» Source texts of formatted documents
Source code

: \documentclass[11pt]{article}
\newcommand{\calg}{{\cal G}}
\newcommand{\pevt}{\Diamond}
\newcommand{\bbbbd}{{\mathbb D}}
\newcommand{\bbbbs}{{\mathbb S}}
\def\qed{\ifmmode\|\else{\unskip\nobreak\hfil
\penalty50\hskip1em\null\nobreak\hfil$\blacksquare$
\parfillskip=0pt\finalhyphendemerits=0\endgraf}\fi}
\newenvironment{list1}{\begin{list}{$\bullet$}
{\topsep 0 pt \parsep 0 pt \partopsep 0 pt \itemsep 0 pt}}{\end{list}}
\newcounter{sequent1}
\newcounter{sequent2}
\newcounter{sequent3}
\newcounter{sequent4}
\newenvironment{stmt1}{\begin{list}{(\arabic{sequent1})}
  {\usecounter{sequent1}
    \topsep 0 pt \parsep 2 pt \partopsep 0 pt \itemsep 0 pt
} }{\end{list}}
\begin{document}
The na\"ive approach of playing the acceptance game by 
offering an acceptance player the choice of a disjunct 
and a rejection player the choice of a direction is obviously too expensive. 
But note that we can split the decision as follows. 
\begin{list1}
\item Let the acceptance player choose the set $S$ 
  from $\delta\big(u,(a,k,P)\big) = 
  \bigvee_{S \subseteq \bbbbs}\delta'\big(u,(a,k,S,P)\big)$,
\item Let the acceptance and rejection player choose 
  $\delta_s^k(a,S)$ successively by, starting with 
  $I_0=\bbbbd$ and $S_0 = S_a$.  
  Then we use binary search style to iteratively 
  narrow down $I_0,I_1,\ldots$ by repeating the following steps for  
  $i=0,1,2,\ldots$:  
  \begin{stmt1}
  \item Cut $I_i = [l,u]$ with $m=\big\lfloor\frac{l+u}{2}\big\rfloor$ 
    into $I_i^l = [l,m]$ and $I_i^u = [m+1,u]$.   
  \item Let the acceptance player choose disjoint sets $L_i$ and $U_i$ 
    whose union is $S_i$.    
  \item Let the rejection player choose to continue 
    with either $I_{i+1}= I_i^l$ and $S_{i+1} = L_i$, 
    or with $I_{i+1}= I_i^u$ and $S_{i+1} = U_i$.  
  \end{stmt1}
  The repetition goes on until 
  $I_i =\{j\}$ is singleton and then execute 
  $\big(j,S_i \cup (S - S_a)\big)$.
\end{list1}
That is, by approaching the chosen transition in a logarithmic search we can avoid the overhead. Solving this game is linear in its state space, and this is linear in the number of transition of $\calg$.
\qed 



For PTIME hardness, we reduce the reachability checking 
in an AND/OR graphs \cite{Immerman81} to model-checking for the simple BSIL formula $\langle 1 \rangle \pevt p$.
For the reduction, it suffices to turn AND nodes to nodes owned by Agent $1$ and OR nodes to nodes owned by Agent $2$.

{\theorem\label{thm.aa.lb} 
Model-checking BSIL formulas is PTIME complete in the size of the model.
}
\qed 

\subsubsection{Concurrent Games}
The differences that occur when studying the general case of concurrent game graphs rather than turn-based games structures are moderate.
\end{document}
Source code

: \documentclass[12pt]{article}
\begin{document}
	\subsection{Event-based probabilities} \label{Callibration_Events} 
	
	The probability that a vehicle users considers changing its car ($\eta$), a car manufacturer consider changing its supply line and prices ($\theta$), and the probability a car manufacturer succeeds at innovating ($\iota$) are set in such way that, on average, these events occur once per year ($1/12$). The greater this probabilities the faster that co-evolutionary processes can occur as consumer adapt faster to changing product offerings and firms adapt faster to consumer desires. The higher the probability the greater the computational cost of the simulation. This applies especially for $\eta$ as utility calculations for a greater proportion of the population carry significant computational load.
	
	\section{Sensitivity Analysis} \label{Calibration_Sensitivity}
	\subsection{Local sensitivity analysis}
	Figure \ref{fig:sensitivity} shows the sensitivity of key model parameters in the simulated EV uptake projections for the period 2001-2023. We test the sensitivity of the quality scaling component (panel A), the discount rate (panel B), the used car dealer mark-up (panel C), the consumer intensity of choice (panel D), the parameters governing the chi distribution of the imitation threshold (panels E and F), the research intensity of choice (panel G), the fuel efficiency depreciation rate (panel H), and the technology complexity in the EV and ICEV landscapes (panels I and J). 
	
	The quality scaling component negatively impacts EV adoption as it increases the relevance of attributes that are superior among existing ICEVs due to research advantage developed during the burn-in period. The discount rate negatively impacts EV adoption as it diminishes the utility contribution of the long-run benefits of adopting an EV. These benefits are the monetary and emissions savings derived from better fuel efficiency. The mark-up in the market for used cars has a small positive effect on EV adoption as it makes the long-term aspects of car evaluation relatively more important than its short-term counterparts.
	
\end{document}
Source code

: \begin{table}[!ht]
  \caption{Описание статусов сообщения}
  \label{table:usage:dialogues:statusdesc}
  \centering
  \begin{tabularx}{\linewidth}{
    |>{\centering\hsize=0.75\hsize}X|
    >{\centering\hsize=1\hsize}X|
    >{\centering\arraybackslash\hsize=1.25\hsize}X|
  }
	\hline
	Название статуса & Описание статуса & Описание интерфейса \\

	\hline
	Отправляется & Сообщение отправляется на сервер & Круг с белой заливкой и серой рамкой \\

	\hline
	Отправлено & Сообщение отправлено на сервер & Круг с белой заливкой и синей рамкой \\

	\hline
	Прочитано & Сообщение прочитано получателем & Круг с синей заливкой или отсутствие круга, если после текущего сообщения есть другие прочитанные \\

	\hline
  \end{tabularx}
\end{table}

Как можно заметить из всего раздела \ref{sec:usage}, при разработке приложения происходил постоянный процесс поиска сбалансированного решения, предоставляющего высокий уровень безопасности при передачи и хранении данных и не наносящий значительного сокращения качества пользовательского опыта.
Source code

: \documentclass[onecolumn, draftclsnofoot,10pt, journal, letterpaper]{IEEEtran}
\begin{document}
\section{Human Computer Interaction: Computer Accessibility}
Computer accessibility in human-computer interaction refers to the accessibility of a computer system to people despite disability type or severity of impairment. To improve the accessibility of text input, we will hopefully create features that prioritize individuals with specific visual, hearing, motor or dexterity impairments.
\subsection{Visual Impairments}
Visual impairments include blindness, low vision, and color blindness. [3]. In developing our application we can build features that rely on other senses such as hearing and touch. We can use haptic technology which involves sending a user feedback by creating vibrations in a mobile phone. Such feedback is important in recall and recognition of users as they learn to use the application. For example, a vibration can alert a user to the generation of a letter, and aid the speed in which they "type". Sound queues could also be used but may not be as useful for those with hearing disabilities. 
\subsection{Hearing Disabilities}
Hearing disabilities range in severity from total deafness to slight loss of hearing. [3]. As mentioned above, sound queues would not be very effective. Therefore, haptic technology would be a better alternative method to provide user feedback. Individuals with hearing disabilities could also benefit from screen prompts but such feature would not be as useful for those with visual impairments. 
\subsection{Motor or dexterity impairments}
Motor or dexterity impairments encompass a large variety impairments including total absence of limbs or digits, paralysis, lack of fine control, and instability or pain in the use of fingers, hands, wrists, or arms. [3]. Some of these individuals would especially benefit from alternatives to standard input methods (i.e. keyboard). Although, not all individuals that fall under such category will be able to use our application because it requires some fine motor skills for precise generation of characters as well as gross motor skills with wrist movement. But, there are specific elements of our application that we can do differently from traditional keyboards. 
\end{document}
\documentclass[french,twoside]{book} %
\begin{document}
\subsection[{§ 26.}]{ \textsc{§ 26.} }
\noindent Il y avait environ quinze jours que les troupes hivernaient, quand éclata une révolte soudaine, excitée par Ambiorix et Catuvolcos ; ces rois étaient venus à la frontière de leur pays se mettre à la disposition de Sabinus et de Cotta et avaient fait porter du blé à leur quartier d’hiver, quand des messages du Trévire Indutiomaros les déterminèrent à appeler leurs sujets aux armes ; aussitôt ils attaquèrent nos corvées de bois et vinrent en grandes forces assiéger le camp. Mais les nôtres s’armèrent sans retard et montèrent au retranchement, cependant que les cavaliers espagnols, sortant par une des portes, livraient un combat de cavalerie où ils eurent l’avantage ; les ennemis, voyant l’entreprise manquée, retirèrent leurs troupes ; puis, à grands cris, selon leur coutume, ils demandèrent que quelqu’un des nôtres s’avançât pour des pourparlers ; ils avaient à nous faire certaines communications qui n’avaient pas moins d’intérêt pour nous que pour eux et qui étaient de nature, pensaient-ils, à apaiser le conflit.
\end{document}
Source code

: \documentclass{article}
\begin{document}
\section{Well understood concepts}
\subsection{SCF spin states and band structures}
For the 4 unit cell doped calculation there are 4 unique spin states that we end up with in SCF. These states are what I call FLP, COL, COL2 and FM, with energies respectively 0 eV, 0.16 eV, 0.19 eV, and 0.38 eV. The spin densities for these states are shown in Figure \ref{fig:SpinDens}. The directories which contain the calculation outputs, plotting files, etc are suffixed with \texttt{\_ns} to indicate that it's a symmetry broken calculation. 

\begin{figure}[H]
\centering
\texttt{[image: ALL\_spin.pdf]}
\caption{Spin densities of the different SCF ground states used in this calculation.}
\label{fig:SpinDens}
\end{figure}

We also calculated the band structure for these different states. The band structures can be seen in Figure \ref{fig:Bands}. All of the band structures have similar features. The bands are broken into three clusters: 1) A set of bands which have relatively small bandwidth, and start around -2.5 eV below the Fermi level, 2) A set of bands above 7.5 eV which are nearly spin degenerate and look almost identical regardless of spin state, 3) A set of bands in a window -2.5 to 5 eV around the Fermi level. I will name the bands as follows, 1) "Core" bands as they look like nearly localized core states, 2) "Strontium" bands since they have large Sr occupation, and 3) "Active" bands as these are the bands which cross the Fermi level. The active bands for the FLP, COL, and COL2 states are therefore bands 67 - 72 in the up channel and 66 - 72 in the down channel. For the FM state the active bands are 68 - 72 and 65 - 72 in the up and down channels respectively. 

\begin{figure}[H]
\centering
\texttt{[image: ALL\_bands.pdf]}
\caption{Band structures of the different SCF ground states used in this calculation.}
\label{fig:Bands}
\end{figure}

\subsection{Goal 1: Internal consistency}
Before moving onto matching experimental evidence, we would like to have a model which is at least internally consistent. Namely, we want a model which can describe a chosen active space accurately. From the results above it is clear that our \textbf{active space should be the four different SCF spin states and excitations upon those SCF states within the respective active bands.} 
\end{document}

» Assignment
Go through the data and return each line where the word "bbbbs" appears.

» Response to the task
\newcommand{\bbbbs}{{\mathbb S}}
  \bigvee_{S \subseteq \bbbbs}\delta'\big(u,(a,k,S,P)\big)$,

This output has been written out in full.